Tax policy has important economic consequences, both for the national economy and for particular groups within the economy. Tax policies are often designed with the intention of stimulating economic growth (Taxation in the United States) – although economists differ drastically about which policies are most effective at fostering growth. Taxes can create incentives promoting desirable behavior and disincentives for unwanted behavior. Taxation provides a means to redistribute economic resources towards those with low incomes or special needs. Taxes provide the revenue needed for critical public services such as social security, health care, national defense, and education.

Taxation is as much a political issue as an economic issue. Political leaders have used tax policy to promote their agendas by initiating various tax reforms: decreasing (or increasing) tax rates, changing the definition of taxable income, creating new taxes on specific products, etc. Of course, no one particularly wants to pay taxes. Specific groups, such as small-business owners, farmers, or retired individuals, exert significant political effort to reduce their share of the tax burden. The voluminous tax code is packed with rules that benefit a certain group of taxpayers while inevitably shifting more of the burden to others.
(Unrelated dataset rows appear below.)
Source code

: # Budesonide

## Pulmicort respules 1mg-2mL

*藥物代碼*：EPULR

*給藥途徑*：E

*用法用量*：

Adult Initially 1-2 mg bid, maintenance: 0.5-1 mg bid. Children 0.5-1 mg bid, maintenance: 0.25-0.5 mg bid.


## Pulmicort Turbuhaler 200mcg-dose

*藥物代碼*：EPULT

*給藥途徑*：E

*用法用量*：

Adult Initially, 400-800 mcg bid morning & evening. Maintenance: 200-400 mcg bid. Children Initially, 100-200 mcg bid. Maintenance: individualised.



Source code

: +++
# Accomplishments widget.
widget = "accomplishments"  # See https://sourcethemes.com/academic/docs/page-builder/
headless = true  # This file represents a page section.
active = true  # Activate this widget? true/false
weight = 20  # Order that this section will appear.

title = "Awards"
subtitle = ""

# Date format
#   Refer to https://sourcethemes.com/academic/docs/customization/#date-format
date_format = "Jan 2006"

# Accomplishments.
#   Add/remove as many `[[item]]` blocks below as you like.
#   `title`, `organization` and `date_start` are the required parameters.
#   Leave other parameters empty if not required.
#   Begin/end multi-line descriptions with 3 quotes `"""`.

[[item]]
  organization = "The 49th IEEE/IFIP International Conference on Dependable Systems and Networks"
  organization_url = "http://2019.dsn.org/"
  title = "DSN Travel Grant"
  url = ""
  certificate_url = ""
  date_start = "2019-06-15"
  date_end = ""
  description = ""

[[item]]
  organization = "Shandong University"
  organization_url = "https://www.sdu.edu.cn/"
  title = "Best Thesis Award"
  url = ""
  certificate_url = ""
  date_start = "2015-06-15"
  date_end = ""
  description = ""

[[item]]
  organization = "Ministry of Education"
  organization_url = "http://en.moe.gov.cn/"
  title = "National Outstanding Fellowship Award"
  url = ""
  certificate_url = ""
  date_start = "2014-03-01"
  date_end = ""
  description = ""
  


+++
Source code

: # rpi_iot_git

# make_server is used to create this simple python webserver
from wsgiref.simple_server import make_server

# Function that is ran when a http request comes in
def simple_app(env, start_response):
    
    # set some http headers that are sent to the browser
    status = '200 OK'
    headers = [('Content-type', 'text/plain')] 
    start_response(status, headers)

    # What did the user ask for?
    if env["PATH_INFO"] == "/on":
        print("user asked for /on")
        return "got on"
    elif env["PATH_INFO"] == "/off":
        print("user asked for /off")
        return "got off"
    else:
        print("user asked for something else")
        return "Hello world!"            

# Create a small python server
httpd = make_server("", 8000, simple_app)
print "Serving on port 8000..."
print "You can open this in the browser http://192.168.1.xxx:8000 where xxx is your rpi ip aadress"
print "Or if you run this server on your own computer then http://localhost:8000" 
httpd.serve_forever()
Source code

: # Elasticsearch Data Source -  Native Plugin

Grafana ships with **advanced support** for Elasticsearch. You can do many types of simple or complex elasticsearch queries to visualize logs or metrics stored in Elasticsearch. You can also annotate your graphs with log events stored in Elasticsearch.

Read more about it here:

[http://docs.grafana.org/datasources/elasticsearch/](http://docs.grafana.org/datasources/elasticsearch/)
Tax policy clearly reflects the expression of power in the U.S. – those without power or favor are left paying more in taxes while others reap the benefits of lower taxes because of their political influence. Broad attempts to reform the tax system have produced dramatic and sudden shifts in tax policy, generally motivated by political factors rather than sound economic theory. For example, the top marginal federal tax bracket on individual income in the U.S. dropped precipitously from 70% to 28% during the 1980s. Tax policy has clearly been used to promote political, as well as economic, agendas.

Presidential Policies

Several Administrations (included the Obama Administration) have fought to achieve a simpler and fairer tax code that ends tax breaks and tax loopholes for wealthy Americans while helping paychecks go further for middle-class and working families. Obama, for example, said: “We have to set priorities. If we want a strong middle class, then our tax code must reflect our values.”

The Obama Administration has passed wide-ranging tax relief for working families and small businesses — the drivers of economic growth — while also ending tax cuts for the top 2 percent highest-income Americans. But despite this progress, the tax code is still too complicated and full of inefficient loopholes and tax breaks that mostly benefit the wealthy. The President has proposed to simplify our tax code, make it fairer by eliminating large, unfair tax loopholes, and reinvest the savings in measures that will grow the economy and expand opportunity. The President’s plan would make paychecks go further in covering the costs of child care, college, and a secure retirement, and would create and improve tax credits that support and reward work.

Tax Cuts for the Middle Class

In order to make a substantial progress in making the tax code fairer for working families, unnder President Obama, according to the White House:

  • A typical family making $50,000 a year received tax cuts totaling $3,600 in President Obama’s first term — more if they were putting a child through college.
  • Improvements to the Earned Income Tax Credit (EITC) and Child Tax Credit (CTC), enacted in 2009 under President Obama and recently made permanent, provide roughly 16 million working families a year with a tax cut of about $900 on average to help make ends meet. Learn more about the bipartisan agreement making these important expansions permanent.
  • The American Opportunity Tax Credit (AOTC), first enacted under President Obama in 2009 and recently made permanent, provides families and students paying for college with up to $10,000 of tuition tax credits over four years.
  • Bipartisan legislation permanently kept income tax rates low for 98 percent of Americans, while asking the wealthiest households to pay more to help reduce the deficit, including by restoring top tax rates to their levels under President Clinton, and restoring limits on deductions for high-income taxpayers. Learn more about the American Taxpayer Relief Act of 2012.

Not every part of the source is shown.